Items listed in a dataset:
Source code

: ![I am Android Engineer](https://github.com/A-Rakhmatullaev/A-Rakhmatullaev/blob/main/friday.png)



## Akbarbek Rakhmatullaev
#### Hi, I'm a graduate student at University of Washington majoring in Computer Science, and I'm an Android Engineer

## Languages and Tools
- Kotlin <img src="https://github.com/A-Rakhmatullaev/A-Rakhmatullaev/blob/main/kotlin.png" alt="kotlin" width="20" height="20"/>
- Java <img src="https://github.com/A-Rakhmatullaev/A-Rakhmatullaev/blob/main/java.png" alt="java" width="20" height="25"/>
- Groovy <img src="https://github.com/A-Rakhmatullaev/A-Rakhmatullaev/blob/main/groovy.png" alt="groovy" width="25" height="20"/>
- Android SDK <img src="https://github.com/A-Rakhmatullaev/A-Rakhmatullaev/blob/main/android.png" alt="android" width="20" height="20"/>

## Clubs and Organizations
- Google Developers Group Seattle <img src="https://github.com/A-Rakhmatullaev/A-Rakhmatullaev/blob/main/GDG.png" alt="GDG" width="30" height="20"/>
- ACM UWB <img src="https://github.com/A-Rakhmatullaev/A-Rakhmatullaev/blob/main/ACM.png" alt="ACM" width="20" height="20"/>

- _What you need to do_: What you return should match every line above exactly.

- _Output for this exercise_:
Source code

: ![I am Android Engineer](https://github.com/A-Rakhmatullaev/A-Rakhmatullaev/blob/main/friday.png)



## Akbarbek Rakhmatullaev
#### Hi, I'm a graduate student at University of Washington majoring in Computer Science, and I'm an Android Engineer

## Languages and Tools
- Kotlin <img src="https://github.com/A-Rakhmatullaev/A-Rakhmatullaev/blob/main/kotlin.png" alt="kotlin" width="20" height="20"/>
- Java <img src="https://github.com/A-Rakhmatullaev/A-Rakhmatullaev/blob/main/java.png" alt="java" width="20" height="25"/>
- Groovy <img src="https://github.com/A-Rakhmatullaev/A-Rakhmatullaev/blob/main/groovy.png" alt="groovy" width="25" height="20"/>
- Android SDK <img src="https://github.com/A-Rakhmatullaev/A-Rakhmatullaev/blob/main/android.png" alt="android" width="20" height="20"/>

## Clubs and Organizations
- Google Developers Group Seattle <img src="https://github.com/A-Rakhmatullaev/A-Rakhmatullaev/blob/main/GDG.png" alt="GDG" width="30" height="20"/>
- ACM UWB <img src="https://github.com/A-Rakhmatullaev/A-Rakhmatullaev/blob/main/ACM.png" alt="ACM" width="20" height="20"/>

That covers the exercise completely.